▸ Action item
Please repeat the listing exactly, starting at its first line and stopping after the line that contains "Menschenrechte, Menschenwürde usw.".

- - -

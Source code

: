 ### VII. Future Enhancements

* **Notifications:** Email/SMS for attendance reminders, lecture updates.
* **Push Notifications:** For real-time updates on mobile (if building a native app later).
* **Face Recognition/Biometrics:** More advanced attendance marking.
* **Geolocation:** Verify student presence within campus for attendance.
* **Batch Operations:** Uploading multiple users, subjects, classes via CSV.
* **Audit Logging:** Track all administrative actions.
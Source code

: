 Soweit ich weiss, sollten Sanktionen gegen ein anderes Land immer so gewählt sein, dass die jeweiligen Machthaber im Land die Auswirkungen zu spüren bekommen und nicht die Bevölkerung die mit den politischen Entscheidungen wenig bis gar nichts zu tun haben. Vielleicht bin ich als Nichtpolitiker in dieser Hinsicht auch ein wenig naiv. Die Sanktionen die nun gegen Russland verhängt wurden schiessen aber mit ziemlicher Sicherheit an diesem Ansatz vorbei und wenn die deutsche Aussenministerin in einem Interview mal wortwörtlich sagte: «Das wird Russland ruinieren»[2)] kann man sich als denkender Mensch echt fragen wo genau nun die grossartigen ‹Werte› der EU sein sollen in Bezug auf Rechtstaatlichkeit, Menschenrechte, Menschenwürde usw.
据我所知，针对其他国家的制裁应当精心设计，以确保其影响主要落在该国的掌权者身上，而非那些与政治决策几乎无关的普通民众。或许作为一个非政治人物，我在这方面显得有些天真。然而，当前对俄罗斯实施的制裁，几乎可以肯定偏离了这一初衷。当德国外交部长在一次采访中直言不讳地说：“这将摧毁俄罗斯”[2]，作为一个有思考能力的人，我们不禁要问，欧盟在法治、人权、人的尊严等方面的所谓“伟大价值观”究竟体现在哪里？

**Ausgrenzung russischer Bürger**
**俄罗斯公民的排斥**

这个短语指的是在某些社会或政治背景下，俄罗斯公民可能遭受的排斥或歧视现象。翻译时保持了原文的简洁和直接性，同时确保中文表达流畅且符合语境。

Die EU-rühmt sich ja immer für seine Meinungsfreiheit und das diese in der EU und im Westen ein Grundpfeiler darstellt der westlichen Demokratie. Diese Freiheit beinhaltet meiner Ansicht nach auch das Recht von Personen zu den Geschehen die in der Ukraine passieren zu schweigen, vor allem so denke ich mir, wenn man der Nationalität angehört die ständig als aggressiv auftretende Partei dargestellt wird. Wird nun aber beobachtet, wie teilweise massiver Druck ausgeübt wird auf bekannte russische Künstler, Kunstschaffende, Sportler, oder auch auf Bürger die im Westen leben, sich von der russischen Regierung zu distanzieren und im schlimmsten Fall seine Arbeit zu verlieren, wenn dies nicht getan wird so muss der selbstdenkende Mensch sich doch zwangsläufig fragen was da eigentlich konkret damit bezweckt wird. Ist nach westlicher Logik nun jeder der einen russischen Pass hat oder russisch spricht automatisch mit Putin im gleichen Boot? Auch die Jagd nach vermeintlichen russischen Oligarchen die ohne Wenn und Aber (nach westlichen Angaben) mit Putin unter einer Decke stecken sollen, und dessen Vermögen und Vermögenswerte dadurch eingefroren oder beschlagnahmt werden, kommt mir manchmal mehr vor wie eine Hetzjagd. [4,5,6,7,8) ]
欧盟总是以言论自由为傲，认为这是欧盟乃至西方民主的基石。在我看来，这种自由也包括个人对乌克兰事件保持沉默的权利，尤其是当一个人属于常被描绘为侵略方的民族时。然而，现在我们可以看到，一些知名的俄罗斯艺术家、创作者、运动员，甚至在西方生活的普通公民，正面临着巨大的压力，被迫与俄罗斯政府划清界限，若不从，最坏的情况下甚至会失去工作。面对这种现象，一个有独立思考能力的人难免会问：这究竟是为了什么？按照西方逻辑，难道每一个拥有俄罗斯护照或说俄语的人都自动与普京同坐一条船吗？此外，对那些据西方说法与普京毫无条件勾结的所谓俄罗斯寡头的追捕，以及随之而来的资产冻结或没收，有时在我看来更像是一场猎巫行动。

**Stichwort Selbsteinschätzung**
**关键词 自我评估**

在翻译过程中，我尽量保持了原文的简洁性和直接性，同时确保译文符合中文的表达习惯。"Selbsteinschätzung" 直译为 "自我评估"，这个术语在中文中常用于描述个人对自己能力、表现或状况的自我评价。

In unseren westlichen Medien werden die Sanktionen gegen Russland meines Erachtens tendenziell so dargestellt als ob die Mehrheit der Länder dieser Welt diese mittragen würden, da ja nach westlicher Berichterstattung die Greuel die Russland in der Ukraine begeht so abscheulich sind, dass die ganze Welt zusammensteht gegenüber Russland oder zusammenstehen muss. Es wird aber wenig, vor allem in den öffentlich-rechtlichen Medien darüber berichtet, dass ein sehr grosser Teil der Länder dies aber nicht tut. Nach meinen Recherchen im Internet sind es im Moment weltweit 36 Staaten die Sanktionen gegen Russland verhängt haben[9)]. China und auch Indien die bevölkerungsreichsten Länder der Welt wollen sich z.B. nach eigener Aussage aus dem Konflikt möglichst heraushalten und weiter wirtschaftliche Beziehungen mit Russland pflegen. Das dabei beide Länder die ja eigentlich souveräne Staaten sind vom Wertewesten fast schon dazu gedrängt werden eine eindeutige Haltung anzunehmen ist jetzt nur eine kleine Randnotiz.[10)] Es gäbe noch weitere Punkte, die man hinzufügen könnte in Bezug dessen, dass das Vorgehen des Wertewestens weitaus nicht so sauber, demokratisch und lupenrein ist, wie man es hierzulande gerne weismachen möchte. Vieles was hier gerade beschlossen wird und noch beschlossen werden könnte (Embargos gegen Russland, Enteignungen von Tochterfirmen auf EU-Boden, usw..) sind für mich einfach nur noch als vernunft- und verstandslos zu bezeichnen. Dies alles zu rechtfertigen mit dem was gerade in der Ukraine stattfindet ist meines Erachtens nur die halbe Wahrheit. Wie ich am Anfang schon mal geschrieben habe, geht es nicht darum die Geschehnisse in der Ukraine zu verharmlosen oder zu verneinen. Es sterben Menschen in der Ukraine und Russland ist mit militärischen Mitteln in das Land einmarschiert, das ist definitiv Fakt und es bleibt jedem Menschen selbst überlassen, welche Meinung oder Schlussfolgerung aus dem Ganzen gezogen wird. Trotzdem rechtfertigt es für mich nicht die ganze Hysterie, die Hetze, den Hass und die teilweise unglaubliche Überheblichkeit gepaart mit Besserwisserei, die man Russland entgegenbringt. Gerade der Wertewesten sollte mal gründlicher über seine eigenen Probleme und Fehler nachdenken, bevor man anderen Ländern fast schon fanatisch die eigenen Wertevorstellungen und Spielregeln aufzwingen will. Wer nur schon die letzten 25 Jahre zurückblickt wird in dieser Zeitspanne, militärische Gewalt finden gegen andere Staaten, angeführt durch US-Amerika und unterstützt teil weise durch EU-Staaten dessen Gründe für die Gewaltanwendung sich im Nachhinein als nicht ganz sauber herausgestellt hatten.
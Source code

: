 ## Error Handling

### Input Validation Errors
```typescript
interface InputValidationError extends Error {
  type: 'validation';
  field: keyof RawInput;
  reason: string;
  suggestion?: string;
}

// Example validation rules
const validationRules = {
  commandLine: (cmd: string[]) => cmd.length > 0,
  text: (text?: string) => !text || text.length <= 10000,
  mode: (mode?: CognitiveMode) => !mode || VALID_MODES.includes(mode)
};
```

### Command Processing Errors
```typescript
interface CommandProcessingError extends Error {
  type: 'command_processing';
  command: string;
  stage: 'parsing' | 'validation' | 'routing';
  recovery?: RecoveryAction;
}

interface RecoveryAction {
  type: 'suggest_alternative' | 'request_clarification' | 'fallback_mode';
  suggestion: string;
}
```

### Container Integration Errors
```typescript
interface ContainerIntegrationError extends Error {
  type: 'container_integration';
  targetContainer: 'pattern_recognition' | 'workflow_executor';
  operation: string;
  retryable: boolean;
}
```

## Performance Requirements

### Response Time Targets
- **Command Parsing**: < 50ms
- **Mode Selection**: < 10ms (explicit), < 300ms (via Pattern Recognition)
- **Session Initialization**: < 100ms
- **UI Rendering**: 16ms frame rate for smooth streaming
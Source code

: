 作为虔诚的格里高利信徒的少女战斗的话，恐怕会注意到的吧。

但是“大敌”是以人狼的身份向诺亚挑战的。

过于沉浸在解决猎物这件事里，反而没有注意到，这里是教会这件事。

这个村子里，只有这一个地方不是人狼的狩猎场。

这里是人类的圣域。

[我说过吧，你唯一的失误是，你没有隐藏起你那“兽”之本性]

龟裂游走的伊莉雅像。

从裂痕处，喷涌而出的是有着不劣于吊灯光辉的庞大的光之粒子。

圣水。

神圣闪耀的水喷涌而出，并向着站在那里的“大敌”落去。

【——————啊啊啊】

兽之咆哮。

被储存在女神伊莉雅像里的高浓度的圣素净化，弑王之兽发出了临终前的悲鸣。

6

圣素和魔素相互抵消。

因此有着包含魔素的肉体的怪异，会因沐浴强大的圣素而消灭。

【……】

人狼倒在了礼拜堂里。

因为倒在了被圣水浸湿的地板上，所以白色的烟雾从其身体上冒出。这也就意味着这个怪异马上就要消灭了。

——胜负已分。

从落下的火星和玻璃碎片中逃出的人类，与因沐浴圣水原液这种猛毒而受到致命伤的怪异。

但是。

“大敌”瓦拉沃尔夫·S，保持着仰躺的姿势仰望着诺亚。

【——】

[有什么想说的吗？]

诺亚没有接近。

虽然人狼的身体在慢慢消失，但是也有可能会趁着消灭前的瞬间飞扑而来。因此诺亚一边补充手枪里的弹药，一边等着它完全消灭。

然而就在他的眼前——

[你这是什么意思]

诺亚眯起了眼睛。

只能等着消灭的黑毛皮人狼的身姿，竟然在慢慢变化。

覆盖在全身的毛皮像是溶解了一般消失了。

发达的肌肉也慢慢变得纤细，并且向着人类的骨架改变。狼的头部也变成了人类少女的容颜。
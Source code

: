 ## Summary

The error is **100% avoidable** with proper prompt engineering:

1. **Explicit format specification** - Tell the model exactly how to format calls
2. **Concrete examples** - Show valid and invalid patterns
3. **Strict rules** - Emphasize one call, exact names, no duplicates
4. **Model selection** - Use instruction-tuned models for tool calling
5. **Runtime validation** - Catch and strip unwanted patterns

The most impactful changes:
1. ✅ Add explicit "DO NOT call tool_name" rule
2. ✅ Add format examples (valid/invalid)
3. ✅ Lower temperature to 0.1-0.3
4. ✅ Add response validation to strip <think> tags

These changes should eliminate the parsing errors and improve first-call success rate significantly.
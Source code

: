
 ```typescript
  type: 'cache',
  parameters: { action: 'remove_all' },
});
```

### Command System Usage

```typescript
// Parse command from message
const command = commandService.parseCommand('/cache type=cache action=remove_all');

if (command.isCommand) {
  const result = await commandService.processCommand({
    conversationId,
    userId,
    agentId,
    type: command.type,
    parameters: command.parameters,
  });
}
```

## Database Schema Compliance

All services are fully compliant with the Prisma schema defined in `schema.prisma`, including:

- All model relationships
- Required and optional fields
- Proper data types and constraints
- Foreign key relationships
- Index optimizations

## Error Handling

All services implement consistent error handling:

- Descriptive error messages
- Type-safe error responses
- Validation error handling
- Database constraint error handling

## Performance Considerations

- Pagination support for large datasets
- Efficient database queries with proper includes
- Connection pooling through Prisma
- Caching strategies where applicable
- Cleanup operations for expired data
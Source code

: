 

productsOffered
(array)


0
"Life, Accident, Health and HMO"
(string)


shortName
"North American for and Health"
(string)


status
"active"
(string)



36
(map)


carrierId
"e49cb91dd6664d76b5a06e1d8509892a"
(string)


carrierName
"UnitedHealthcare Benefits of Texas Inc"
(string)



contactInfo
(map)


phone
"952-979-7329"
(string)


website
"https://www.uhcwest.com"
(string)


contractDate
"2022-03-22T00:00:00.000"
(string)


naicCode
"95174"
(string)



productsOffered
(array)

- - -

▸ Output of the exercise
Source code

: ### VII. Future Enhancements

* **Notifications:** Email/SMS for attendance reminders, lecture updates.
* **Push Notifications:** For real-time updates on mobile (if building a native app later).
* **Face Recognition/Biometrics:** More advanced attendance marking.
* **Geolocation:** Verify student presence within campus for attendance.
* **Batch Operations:** Uploading multiple users, subjects, classes via CSV.
* **Audit Logging:** Track all administrative actions.
Source code

: Soweit ich weiss, sollten Sanktionen gegen ein anderes Land immer so gewählt sein, dass die jeweiligen Machthaber im Land die Auswirkungen zu spüren bekommen und nicht die Bevölkerung die mit den politischen Entscheidungen wenig bis gar nichts zu tun haben. Vielleicht bin ich als Nichtpolitiker in dieser Hinsicht auch ein wenig naiv. Die Sanktionen die nun gegen Russland verhängt wurden schiessen aber mit ziemlicher Sicherheit an diesem Ansatz vorbei und wenn die deutsche Aussenministerin in einem Interview mal wortwörtlich sagte: «Das wird Russland ruinieren»[2)] kann man sich als denkender Mensch echt fragen wo genau nun die grossartigen ‹Werte› der EU sein sollen in Bezug auf Rechtstaatlichkeit, Menschenrechte, Menschenwürde usw.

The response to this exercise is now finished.